(INFORMATION SUPPLIED)
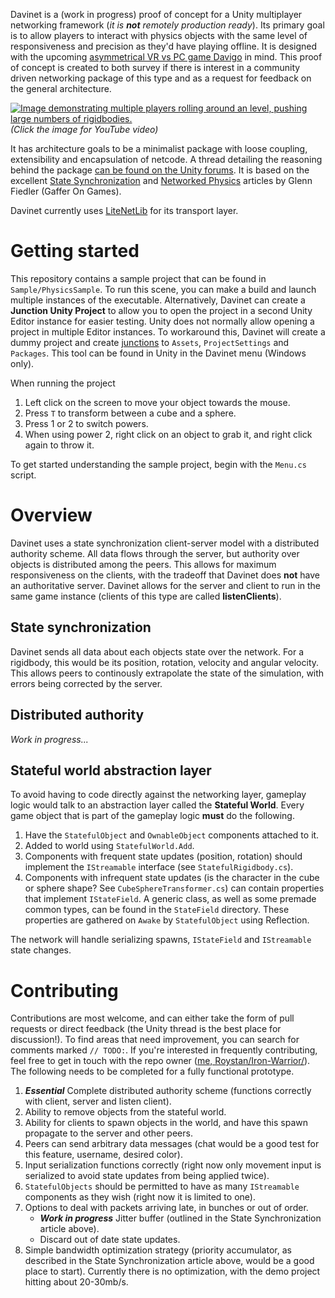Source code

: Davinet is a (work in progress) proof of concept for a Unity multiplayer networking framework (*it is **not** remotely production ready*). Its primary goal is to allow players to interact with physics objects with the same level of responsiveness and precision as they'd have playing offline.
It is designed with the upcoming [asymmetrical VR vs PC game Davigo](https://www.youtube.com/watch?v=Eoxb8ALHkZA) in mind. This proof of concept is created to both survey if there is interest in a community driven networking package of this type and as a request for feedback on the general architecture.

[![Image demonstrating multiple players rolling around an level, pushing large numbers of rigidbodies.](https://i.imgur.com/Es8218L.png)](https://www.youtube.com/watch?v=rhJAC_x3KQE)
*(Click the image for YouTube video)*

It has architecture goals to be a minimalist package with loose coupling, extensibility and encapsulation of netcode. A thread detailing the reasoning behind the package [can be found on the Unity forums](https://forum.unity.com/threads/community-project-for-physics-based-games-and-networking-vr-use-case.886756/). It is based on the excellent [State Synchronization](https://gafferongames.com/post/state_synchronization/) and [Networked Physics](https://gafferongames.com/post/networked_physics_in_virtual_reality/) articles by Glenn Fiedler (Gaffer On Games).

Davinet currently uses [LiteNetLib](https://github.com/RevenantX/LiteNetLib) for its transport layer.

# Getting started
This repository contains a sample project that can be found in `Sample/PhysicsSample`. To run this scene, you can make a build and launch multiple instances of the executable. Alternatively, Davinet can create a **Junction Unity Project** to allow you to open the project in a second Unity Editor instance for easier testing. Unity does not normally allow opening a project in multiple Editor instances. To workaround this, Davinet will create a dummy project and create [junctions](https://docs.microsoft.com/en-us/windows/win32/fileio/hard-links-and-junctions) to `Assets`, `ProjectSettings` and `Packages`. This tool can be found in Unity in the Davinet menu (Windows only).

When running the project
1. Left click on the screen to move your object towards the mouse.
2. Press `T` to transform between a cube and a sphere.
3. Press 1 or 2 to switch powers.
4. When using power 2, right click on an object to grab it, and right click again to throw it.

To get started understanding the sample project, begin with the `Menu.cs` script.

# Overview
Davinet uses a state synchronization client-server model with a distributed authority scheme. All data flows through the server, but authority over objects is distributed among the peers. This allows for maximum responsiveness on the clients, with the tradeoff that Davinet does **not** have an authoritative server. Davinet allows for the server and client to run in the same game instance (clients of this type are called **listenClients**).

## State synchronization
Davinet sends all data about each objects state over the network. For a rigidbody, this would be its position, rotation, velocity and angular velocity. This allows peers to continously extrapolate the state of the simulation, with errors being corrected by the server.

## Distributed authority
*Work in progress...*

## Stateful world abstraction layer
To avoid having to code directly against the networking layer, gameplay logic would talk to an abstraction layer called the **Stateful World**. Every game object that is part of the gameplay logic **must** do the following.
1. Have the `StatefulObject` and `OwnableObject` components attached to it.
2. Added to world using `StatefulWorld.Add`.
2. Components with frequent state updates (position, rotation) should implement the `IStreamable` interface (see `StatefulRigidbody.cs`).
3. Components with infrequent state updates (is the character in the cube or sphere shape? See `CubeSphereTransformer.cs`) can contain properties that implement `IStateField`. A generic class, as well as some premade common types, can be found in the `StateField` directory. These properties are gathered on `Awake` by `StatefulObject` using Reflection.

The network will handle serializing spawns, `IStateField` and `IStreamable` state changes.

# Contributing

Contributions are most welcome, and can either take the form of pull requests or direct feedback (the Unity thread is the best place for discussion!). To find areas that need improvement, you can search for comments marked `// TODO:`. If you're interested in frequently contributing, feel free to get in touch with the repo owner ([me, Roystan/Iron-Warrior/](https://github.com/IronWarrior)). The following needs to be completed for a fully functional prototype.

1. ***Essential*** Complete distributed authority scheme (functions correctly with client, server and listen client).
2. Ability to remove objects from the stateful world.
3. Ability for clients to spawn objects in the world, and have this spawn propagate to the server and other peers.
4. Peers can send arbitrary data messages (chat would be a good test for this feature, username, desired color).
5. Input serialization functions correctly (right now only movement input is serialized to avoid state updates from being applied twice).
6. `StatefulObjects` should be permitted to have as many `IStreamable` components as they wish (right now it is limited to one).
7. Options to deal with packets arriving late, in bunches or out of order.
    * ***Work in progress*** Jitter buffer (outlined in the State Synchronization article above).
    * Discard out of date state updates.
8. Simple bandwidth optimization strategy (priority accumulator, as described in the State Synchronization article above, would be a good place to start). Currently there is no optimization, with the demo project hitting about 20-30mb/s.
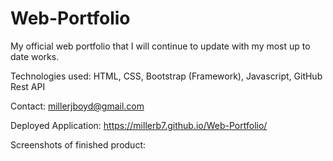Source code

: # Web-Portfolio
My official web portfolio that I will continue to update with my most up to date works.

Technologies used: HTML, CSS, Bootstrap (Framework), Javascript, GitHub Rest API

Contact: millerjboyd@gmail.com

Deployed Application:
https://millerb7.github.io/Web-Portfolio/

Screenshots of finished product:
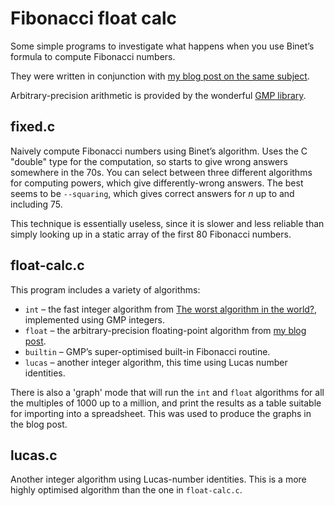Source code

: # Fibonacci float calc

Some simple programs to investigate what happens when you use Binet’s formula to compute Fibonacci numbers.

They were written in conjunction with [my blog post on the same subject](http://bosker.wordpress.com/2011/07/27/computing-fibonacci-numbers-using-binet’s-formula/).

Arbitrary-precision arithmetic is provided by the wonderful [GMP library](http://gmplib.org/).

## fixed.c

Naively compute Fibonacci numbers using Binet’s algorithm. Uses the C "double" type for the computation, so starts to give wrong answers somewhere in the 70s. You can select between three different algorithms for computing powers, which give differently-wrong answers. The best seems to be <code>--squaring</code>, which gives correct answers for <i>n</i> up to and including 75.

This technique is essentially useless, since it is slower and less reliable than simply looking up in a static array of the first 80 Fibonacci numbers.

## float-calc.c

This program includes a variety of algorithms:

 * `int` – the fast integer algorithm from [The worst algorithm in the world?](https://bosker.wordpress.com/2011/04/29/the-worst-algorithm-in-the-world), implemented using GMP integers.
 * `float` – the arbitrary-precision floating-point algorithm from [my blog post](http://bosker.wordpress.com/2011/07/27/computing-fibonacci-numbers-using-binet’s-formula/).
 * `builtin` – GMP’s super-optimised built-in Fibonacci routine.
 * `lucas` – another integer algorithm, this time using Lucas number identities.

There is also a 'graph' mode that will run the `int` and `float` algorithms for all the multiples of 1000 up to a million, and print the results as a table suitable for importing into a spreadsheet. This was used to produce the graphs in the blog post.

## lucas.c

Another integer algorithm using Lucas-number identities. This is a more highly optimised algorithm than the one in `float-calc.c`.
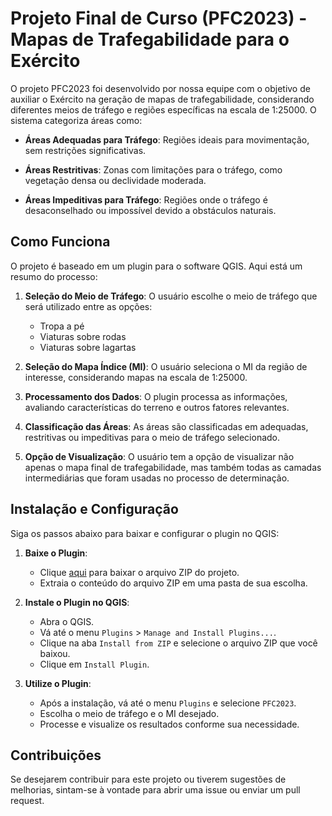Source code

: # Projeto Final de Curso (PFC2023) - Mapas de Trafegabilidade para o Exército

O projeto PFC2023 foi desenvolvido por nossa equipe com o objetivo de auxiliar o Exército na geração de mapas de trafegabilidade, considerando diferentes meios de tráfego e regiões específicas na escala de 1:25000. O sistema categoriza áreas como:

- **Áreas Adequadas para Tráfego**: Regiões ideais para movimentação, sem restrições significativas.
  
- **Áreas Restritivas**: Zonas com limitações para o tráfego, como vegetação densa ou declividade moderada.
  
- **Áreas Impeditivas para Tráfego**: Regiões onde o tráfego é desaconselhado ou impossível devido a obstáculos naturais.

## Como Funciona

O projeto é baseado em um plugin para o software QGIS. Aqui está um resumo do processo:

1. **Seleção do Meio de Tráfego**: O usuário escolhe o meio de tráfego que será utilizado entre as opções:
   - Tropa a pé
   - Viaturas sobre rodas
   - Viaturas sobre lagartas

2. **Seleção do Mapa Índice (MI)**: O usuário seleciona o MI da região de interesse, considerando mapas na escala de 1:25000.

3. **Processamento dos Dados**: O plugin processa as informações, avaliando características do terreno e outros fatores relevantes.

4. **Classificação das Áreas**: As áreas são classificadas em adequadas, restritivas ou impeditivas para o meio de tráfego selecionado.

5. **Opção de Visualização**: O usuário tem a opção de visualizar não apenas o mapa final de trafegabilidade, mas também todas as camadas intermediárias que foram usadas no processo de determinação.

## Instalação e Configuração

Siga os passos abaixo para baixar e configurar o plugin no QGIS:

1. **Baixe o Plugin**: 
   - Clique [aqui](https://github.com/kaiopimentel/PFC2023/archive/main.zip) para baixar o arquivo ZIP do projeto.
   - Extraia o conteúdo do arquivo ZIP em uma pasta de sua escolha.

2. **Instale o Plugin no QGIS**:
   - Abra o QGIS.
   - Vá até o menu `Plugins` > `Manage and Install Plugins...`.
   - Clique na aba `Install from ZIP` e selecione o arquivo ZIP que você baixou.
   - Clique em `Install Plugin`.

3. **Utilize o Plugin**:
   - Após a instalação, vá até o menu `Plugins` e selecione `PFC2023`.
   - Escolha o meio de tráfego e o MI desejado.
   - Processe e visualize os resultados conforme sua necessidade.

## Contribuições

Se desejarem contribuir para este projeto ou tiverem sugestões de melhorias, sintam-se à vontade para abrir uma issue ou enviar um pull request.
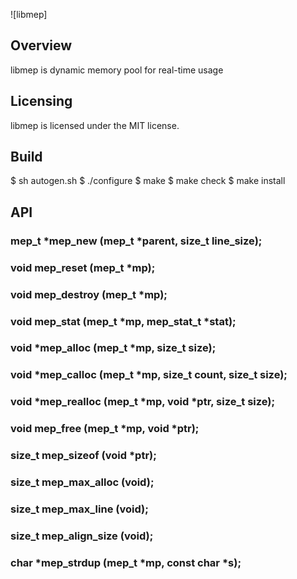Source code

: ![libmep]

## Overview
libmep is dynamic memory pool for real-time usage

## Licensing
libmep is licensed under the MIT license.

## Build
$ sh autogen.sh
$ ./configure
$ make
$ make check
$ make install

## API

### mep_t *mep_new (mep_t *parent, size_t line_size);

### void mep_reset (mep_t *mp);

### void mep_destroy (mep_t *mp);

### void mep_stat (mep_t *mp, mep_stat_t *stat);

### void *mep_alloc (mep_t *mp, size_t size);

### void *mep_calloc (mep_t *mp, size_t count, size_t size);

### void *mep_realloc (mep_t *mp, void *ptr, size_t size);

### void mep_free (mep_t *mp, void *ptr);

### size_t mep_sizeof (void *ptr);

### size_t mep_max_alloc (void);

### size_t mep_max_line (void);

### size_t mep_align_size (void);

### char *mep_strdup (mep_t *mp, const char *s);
(End INFORMATION SUPPLIED)
THE PROBLEM:
Each line above that contains the string "pull" should be identified and copied.

WRITTEN RESPONSE:
Contributions are most welcome, and can either take the form of pull requests or direct feedback (the Unity thread is the best place for discussion!). To find areas that need improvement, you can search for comments marked `// TODO:`. If you're interested in frequently contributing, feel free to get in touch with the repo owner ([me, Roystan/Iron-Warrior/](https://github.com/IronWarrior)). The following needs to be completed for a fully functional prototype.
Se desejarem contribuir para este projeto ou tiverem sugestões de melhorias, sintam-se à vontade para abrir uma issue ou enviar um pull request.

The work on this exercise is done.